AWS CloudWatch Usage Guide

Intro to CloudWatch

Amazon CloudWatch monitors your Amazon Web Services (AWS) resources and the applications you run on AWS in real time. You can use CloudWatch to collect and track metrics, which are variables you can measure for your resources and applications[https://docs.aws.amazon.com/AmazonCloudWatch/latest/monitoring/WhatIsCloudWatch.html].

Amazon CloudWatch console – https://eu-north-1.console.aws.amazon.com/cloudwatch/home?region=eu-north-1#

What can we monitor in AWS CloudWatch?

Metrics

AWS CloudWatch Metrics – https://eu-central-1.console.aws.amazon.com/cloudwatch/home?region=eu-central-1#metricsV2?graph=~()

Metrics are the fundamental concept in monitoring and are used to represent the data points of various resources and applications.

There are these 2 types of metrics:

System Metrics: Automatically collected and sent to CloudWatch for AWS services like EC2, RDS, etc. These are defined in “AWS namespaces”.
Custom Metrics: Metrics that you define and publish to CloudWatch. These are defined in “Custom namespaces”.

These are main concepts needed to understand metrics' data and structure:

Namespace: A container for CloudWatch metrics, allowing differentiation between different services or applications.

EC2, EFS, ELB, Events – these all are different namespaces.
Dimensions: Name/value pairs that uniquely identify a metric.
For example, this is a dimension.
Units: The statistical unit of a metric (e.g., Seconds, Bytes, Count).
For example, this metrics’s unit is Count.

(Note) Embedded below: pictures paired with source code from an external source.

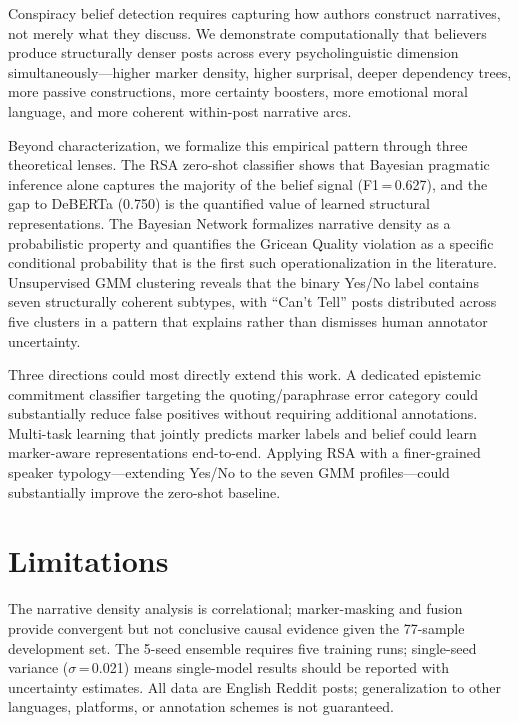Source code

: \documentclass[11pt]{article}
\begin{document}
Conspiracy belief detection requires capturing how authors construct
narratives, not merely what they discuss.
We demonstrate computationally that believers produce structurally denser
posts across every psycholinguistic dimension simultaneously---higher
marker density, higher surprisal, deeper dependency trees, more passive
constructions, more certainty boosters, more emotional moral language,
and more coherent within-post narrative arcs.

Beyond characterization, we formalize this empirical pattern through
three theoretical lenses.
The RSA zero-shot classifier shows that Bayesian pragmatic inference
alone captures the majority of the belief signal (F1\,=\,0.627), and the
gap to DeBERTa (0.750) is the quantified value of learned structural
representations.
The Bayesian Network formalizes narrative density as a probabilistic
property and quantifies the Gricean Quality violation as a specific
conditional probability that is the first such operationalization in the
literature.
Unsupervised GMM clustering reveals that the binary Yes/No label contains
seven structurally coherent subtypes, with ``Can't Tell'' posts distributed
across five clusters in a pattern that explains rather than dismisses
human annotator uncertainty.

Three directions could most directly extend this work.
A dedicated epistemic commitment classifier targeting the
quoting/paraphrase error category could substantially reduce false
positives without requiring additional annotations.
Multi-task learning that jointly predicts marker labels and belief could
learn marker-aware representations end-to-end.
Applying RSA with a finer-grained speaker typology---extending Yes/No
to the seven GMM profiles---could substantially improve the zero-shot
baseline.

\section*{Limitations}

The narrative density analysis is correlational; marker-masking and
fusion provide convergent but not conclusive causal evidence given the
77-sample development set.
The 5-seed ensemble requires five training runs; single-seed variance
($\sigma$\,=\,0.021) means single-model results should be reported with
uncertainty estimates.
All data are English Reddit posts; generalization to other languages,
platforms, or annotation schemes is not guaranteed.
\end{document}
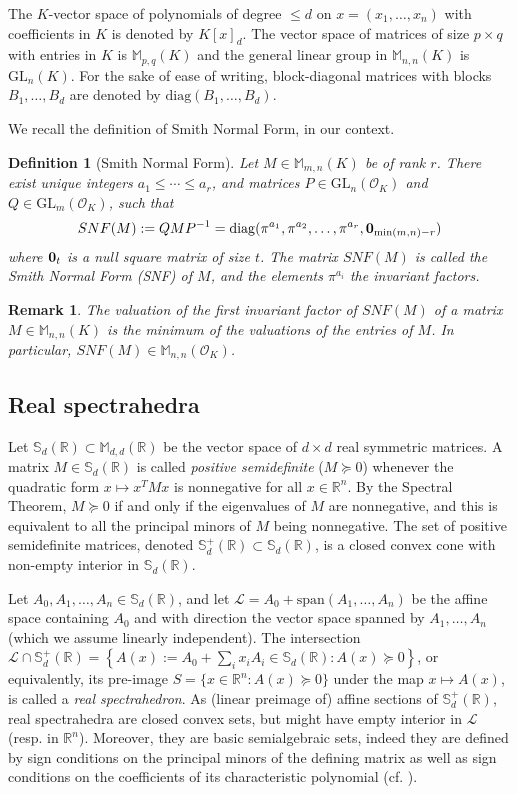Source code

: \documentclass[a4paper,12pt]{article}
\newtheorem{definition}{Definition}
\newtheorem{remark}{Remark}
\newcommand{\R}{\mathbb{R}} %
\newcommand{\allmat}{\mathbb{M}} %
\newcommand{\sym}{\mathbb{S}} %
\renewcommand{\span}[1]{{\text{span}(#1)}} %
\newcommand{\calL}{\mathcal{L}} %
\newcommand{\OK}{\mathcal{O}_K}
\def\diag{\mathrm{diag}}
\newcommand{\GL}{\mathrm{GL}}
\begin{document}
The $K$-vector space of polynomials of degree $\leq d$ on $x=(x_1,\ldots,x_n)$
with coefficients in $K$ is denoted by $K[x]_{d}$. The vector space of matrices of
size $p \times q$ with entries in $K$ is $\allmat_{p,q}(K)$ and the general
linear group in $\allmat_{n,n}(K)$ is $\GL_n(K)$.
For the sake
of ease of writing, block-diagonal matrices with blocks $B_1,\ldots,B_d$ are denoted by
$\diag(B_1, \ldots, B_d)$.

We recall the definition of Smith Normal Form, in our context.
\begin{definition}[Smith Normal Form]\label{smith_nf}
  Let $M \in \allmat_{m,n}(K)$ be of rank $r$. There exist unique integers $a_1 \leq \cdots \leq a_r$, and
  matrices $P \in \GL_n(\OK)$ and $Q \in \GL_m(\OK)$, such that
  $$
  SNF(M) := QMP^{-1} = \diag(\pi^{a_1}, \pi^{a_2}, \ldots, \pi^{a_r}, {\bf 0}_{\min(m,n)-r})
  $$
  where ${\bf 0}_{t}$ is a null square matrix of size $t$.
  The matrix $SNF(M)$ is called the \emph{Smith Normal Form (SNF)} of $M$, and the elements $\pi^{a_i}$ the
  \emph{invariant factors}.
\end{definition}
\begin{remark}
  The valuation of the first invariant factor of $SNF(M)$ of a matrix
  $M \in \allmat_{n,n}(K)$ is the minimum of the valuations of the entries of
  $M$. In particular, $SNF(M) \in \allmat_{n,n}(\OK)$.
\end{remark}


\subsection{Real spectrahedra}

Let $\sym_d(\R) \subset \allmat_{d,d}(\R)$ be the vector space of $d \times d$ real symmetric
matrices. A matrix $M \in \sym_d(\R)$
is called \emph{positive semidefinite} ($M \succeq 0$) whenever the quadratic
form $x \mapsto x^TMx$ is nonnegative for all $x\in \R^n$. By the Spectral Theorem, $M \succeq 0$
if and only if the eigenvalues of $M$ are nonnegative, and this is equivalent to all the principal minors
of $M$ being nonnegative. The set of positive semidefinite matrices, denoted $\sym_d^+(\R) \subset \sym_d(\R)$,
is a closed convex cone with non-empty interior in $\sym_d(\R)$.

Let $A_0,A_1,\ldots,A_n \in \sym_d(\R)$, and let $\calL = A_0+\span{A_1,\ldots,A_n}$ be the affine space
containing $A_0$ and with direction the vector space spanned by $A_1,\ldots,A_n$ (which we assume linearly
independent). The intersection $\calL \cap \sym_d^+(\R) = \left\{A(x) := A_0+\sum_i x_i A_i \in \sym_d(\R) :
A(x) \succeq 0\right\}$, or
equivalently, its pre-image $S = \{x \in \R^n : A(x) \succeq 0\}$ under the map $x \mapsto A(x)$, is called
a \emph{real spectrahedron}. As (linear preimage of) affine sections of $\sym_d^+(\R)$, real spectrahedra
are closed convex sets, but might have empty interior in $\calL$ (resp. in $\R^n$).
Moreover, they are basic semialgebraic sets, indeed they are defined by sign conditions on the principal
minors of the defining matrix as well as sign conditions on the coefficients of its characteristic polynomial
(cf. ).
\end{document}
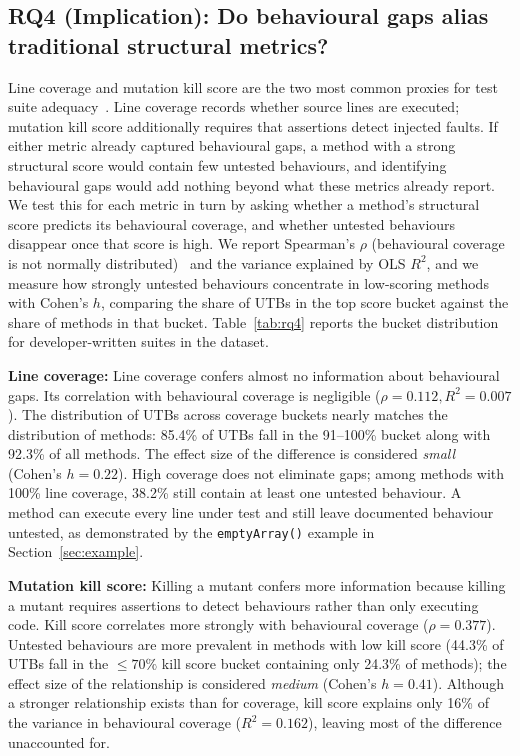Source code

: 

\subsection{RQ4 (Implication): Do behavioural gaps alias traditional structural metrics?}
\label{sec:rq4}

Line coverage and mutation kill score are the two most common proxies for test suite adequacy~\cite{PAPADAKIS2019275}. Line coverage records whether source lines are executed; mutation kill score additionally requires that assertions detect injected faults. If either metric already captured behavioural gaps, a method with a strong structural score would contain few untested behaviours, and identifying behavioural gaps would add nothing beyond what these metrics already report. 
We test this for each metric in turn by asking whether a method's structural score predicts its behavioural coverage, and whether untested behaviours disappear once that score is high. We report Spearman's $\rho$ (behavioural coverage is not normally distributed)~\cite{spearman1961proof} and the variance explained by OLS $R^2$, and we measure how strongly untested behaviours concentrate in low-scoring methods with Cohen's $h$, comparing the share of UTBs in the top score bucket against the share of methods in that bucket. Table~\ref{tab:rq4} reports the bucket distribution for developer-written suites in the dataset.


\smallskip
\noindent\textbf{Line coverage:} 
Line coverage confers almost no information about behavioural gaps. 
Its correlation with behavioural coverage is negligible ($\rho=0.112, R^2=0.007$).
The distribution of UTBs across coverage buckets nearly matches the distribution of methods: 85.4\% of UTBs fall in the 91–100\% bucket along with 92.3\% of all methods. 
The effect size of the difference is considered \textit{small} (Cohen's $h=0.22$). 
High coverage does not eliminate gaps; among methods with 100\% line coverage, 38.2\% still contain at least one untested behaviour. 
A method can execute every line under test and still leave documented behaviour untested, as demonstrated by the \texttt{emptyArray()} example in Section~\ref{sec:example}.

\smallskip
\noindent\textbf{Mutation kill score:} 
Killing a mutant confers more information because killing a mutant requires assertions to detect behaviours rather than only executing code. 
Kill score correlates more strongly with behavioural coverage ($\rho=0.377$).
Untested behaviours are more prevalent in methods with low kill score (44.3\% of UTBs fall in the $\leq70\%$ kill score bucket containing only 24.3\% of methods); the effect size of the relationship is considered \textit{medium} (Cohen's $h=0.41$).
Although a stronger relationship exists than for coverage, kill score explains only 16\% of the variance in behavioural coverage ($R^2=0.162$), leaving most of the difference unaccounted for.

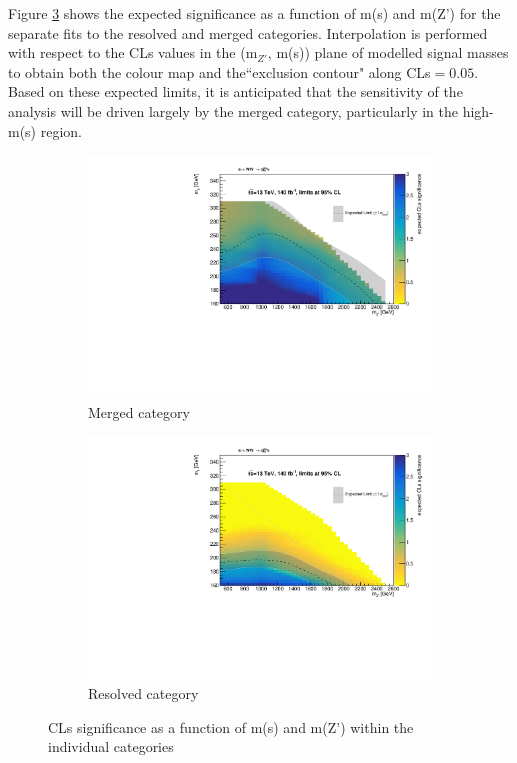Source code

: \documentclass[12pt]{article}
\begin{document}
Figure \ref{fig:sensitivity_categories} shows the expected significance as a function of m(s) and m(Z') for the separate fits to the resolved and merged categories. Interpolation is performed with respect to the CLs values in the (m$_{Z'}$, m(s)) plane of modelled signal masses to obtain both the colour map and the``exclusion contour" along CLs$=0.05$. Based on these expected limits, it is anticipated that the sensitivity of the analysis will be driven largely by the merged category, particularly in the high-m(s) region. 

\begin{figure}[H]
     \centering
     \begin{subfigure}[b]{0.49\textwidth}
         \centering
         \includegraphics[width=\textwidth]{figures/exclude_combined_had_comparison_merged.pdf}
         \caption[]{Merged category}
         \label{fig:merged_sensitivity}
     \end{subfigure}
     \hfill
     \begin{subfigure}[b]{0.49\textwidth}
         \centering
         \includegraphics[width=\textwidth]{figures/exclude_combined_had_comparison_resolved.pdf}
         \caption[]{Resolved category}
         \label{fig:resolved_sensitivity}
     \end{subfigure}
\caption[]{CLs significance as a function of m(s) and m(Z') within the individual categories}
\label{fig:sensitivity_categories}
\end{figure}
\end{document}

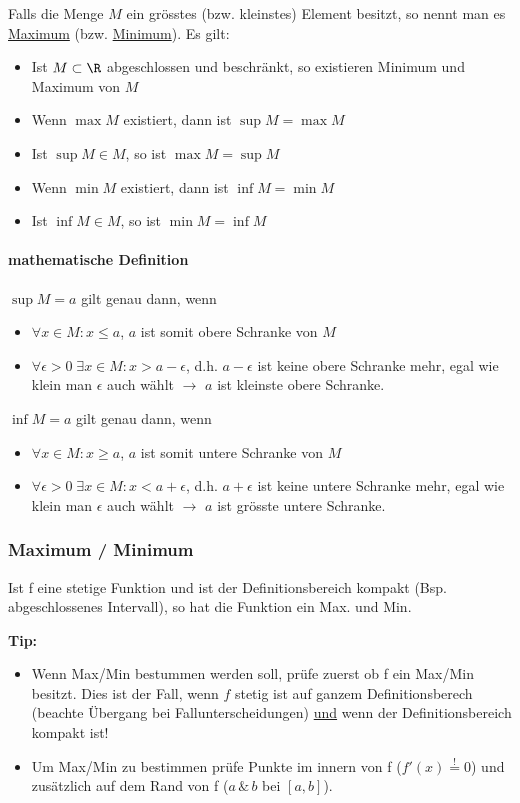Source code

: Falls die Menge $M$ ein grösstes (bzw. kleinstes) Element besitzt, so nennt man es \underline{Maximum} (bzw. \underline{Minimum}).
Es gilt:
\begin{itemize}
	\item Ist $M \subset \R$ abgeschlossen und beschränkt, so existieren Minimum und Maximum von $M$
	\item Wenn $\max M$ existiert, dann ist $\sup M = \max M$
	\item Ist $\sup M \in M$, so ist $\max M = \sup M$
	\item Wenn $\min M$ existiert, dann ist $\inf M = \min M$
	\item Ist $\inf M \in M$, so ist $\min M = \inf M$
\end{itemize}

\paragraph{mathematische Definition}
$\sup M = a$ gilt genau dann, wenn
\begin{itemize}
	\item $\forall x \in M: x \leq a$, $a$ ist somit obere Schranke von $M$
	\item $\forall \epsilon > 0 \; \exists x \in M: x > a - \epsilon$, d.h. $a - \epsilon$ ist keine obere Schranke mehr, egal wie klein man $\epsilon$ auch wählt $\rightarrow$ $a$ ist kleinste obere Schranke.
\end{itemize}

$\inf M = a$ gilt genau dann, wenn
\begin{itemize}
	\item $\forall x \in M: x \geq a$, $a$ ist somit untere Schranke von $M$
	\item $\forall \epsilon > 0 \; \exists x \in M: x < a + \epsilon$, d.h. $a + \epsilon$ ist keine untere Schranke mehr, egal wie klein man $\epsilon$ auch wählt $\rightarrow$ $a$ ist grösste untere Schranke.
\end{itemize}

\subsubsection{Maximum / Minimum} 
\begin{satz} Ist f eine stetige Funktion und ist der Definitionsbereich kompakt (Bsp. abgeschlossenes Intervall), so hat die Funktion ein Max. und Min.
\end{satz}
{\small
\textbf{Tip:} 
\begin{itemize}
	\item Wenn Max/Min bestummen werden soll, prüfe zuerst ob f ein Max/Min besitzt. Dies ist der Fall, wenn $f$ stetig ist auf ganzem Definitionsberech (beachte Übergang bei Fallunterscheidungen) \underline{und} wenn der Definitionsbereich kompakt ist!

	\item Um Max/Min zu bestimmen prüfe Punkte im innern von f ($f'(x) \overset{!}{=} 0$) und zusätzlich auf dem Rand von f ($a \, \& \, b$ bei $[a, b]$).
\end{itemize}}

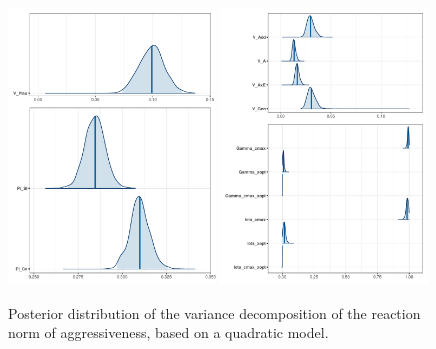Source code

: \documentclass[a4paper,12pt,twoside]{article}
\begin{document}
\begin{figure}[t!b!]
  \includegraphics[width = 0.49\textwidth]{TPC_plas_ct.pdf}
  \includegraphics[width = 0.49\textwidth]{TPC_gen_ct.pdf}
  \caption{Posterior distribution of the variance decomposition of the reaction norm of aggressiveness, based on a quadratic model.}
  \label{fig_agr_var_decomp_ct}
\end{figure}
\end{document}
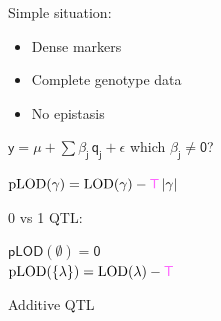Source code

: \documentclass[12pt]{article}
\newcommand{\headsize}{\fontsize{35}{35} \selectfont}
\newcommand{\smallersize}{\fontsize{20}{25} \selectfont}
\newcommand{\smallestsize}{\fontsize{18}{22} \selectfont}
\newcommand{\lod}{\text{LOD}}
\newcommand{\plod}{\text{pLOD}}
\begin{document}
\hfill \begin{minipage}{10in}

Simple situation:

{\smallestsize
\color{myblue}
\begin{itemize}
\item Dense markers
\item Complete genotype data
\item No epistasis

\end{itemize} }

\vspace{2cm}

\centerline{
$\mathsf{y  = \mu + \sum \beta_j \, q_j + \epsilon}$ \hspace{1cm}
       {\color{mypink} which $\mathsf{\beta_j \ne 0}$?}
}

\vspace{2cm}

{\color{myyellow}
$\mathsf{ \plod(\gamma) = \lod(\gamma) -
    {\color{mypink} T} \, |\gamma| }$
}

\vspace{2cm}

\begin{minipage}[t]{1.4in}
\vspace*{0mm}

0 vs 1 QTL:
\end{minipage}
\begin{minipage}[t]{6in}
\vspace*{0mm}

\color{myblue}
$\mathsf{\plod(\emptyset) = 0}$ \\[16pt]
$\mathsf{\plod(\{\lambda\}) =
    \lod(\lambda) - {\color{mypink} T}}$
\end{minipage}


\end{minipage}



\newpage

\addtocounter{page}{-1}

\headsize \color{myyellow}
\hfill \begin{minipage}{5.75in}
\centering
Additive QTL
\end{minipage}

\vspace{2cm} \color{mywhite} \smallersize
\end{document}
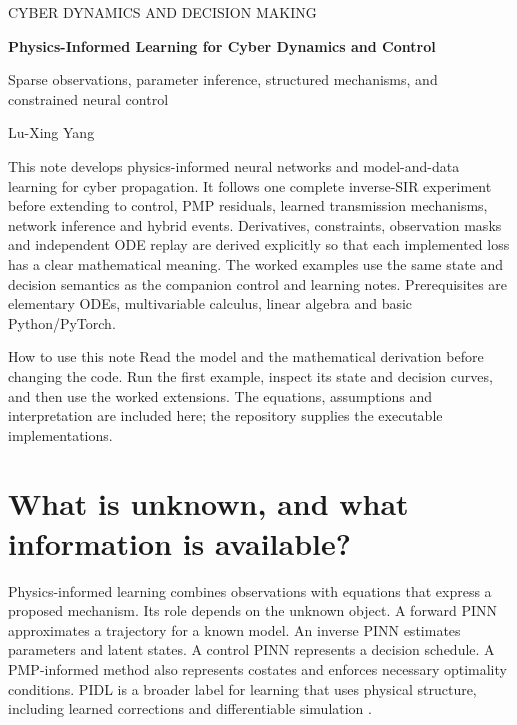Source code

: \documentclass[11pt,a4paper]{article}
\theoremstyle{definition}
\theoremstyle{remark}
\begin{document}
\thispagestyle{plain}
{\color{inkblue}\sffamily\small CYBER DYNAMICS AND DECISION MAKING}\par
\vspace{1.0cm}
{\huge\bfseries Physics-Informed Learning for Cyber Dynamics and Control}\par
\vspace{0.35cm}
{\Large Sparse observations, parameter inference, structured mechanisms, and constrained neural control}\par
\vspace{0.45cm}
{\large Lu-Xing Yang}\par
\vspace{0.7cm}
This note develops physics-informed neural networks and model-and-data learning for cyber propagation. It follows one complete inverse-SIR experiment before extending to control, PMP residuals, learned transmission mechanisms, network inference and hybrid events. Derivatives, constraints, observation masks and independent ODE replay are derived explicitly so that each implemented loss has a clear mathematical meaning. The worked examples use the same state and decision semantics as the companion control and learning notes. Prerequisites are elementary ODEs, multivariable calculus, linear algebra and basic Python/PyTorch.
\vspace{0.5cm}
\begin{keyidea}{How to use this note}
Read the model and the mathematical derivation before changing the code. Run the first example, inspect its state and decision curves, and then use the worked extensions. The equations, assumptions and interpretation are included here; the repository supplies the executable implementations.
\end{keyidea}
\clearpage
\begingroup\setlength{\parskip}{0pt}\footnotesize\linespread{0.90}\selectfont\tableofcontents\endgroup
\clearpage

\section{What is unknown, and what information is available?}
Physics-informed learning combines observations with equations that express a proposed mechanism. Its role depends on the unknown object. A forward PINN approximates a trajectory for a known model. An inverse PINN estimates parameters and latent states. A control PINN represents a decision schedule. A PMP-informed method also represents costates and enforces necessary optimality conditions. PIDL is a broader label for learning that uses physical structure, including learned corrections and differentiable simulation \cite{raissi,karniadakis}.
\end{document}
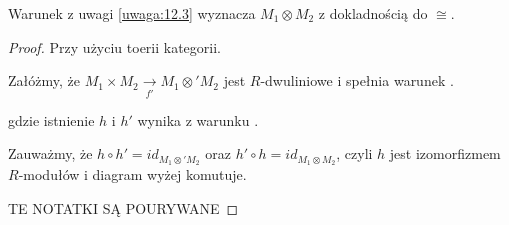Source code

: \begin{remark} Warunek \hyperref[warunek:z:12.3]{{\color{purple}\PHcat}} z uwagi \ref{uwaga:12.3} wyznacza $M_1\otimes M_2$ z dokladnością do $\cong$.
\end{remark}

\begin{proof} Przy użyciu toerii kategorii.

  Załóżmy, że $M_1\times M_2\xrightarrow[f']{} M_1\otimes' M_2$ jest $R$-dwuliniowe i spełnia warunek \hyperref[warunek:z:12.3]{{\color{purple}\PHcat}}. 

  \begin{center}\end{center}
  gdzie istnienie $h$ i $h'$ wynika z warunku \hyperref[warunek:z:12.3]{{\color{purple}\PHcat}}.

  Zauważmy, że $h\circ h'=id_{M_1\otimes' M_2}$ oraz $h'\circ h=id_{M_1\otimes M_2}$, czyli $h$ jest izomorfizmem $R$-modułów i diagram wyżej komutuje.

  {\large\color{orange}TE NOTATKI SĄ POURYWANE}
\end{proof}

After selecting a metric, you can change

Label
Statistic – It refers to the basic mathematical operations that are applied to metric data points over a specified period of time. It is a way to aggregate and interpret data points for analysis. The primary statistics available in CloudWatch are:
1. Average: The sum of all data points divided by the number of data points.
2. Sum: The sum of all data points.
3. Minimum: The smallest data point value.
4. Maximum: The largest data point value.
5. Sample Count: The count of data points.
6. pXX (Percentiles): These are less common but can be very useful. Percentiles (like p90, p95, p99) show the value below which a certain percentage of data points fall.
Period - It is the length of time over which AWS CloudWatch aggregates data points into a single data point (i.e., the statistic). It's essentially the window of time that CloudWatch uses to evaluate your metric data. Common periods are 1 minute, 5 minutes, 15 minutes, 1 hour, etc.

Logs

AWS CloudWatch Log Groups – https://eu-central-1.console.aws.amazon.com/cloudwatch/home?region=eu-central-1#logsV2:log-groups

1 - defines log group name which should be descriptive and maybe include service name for which it stores logs

2 - retention period how long to store logging data in a log group

Log groups are used to group log streams that share the same retention, monitoring, and access control settings. For instance, you can create a log group for all logs from a particular application or system component.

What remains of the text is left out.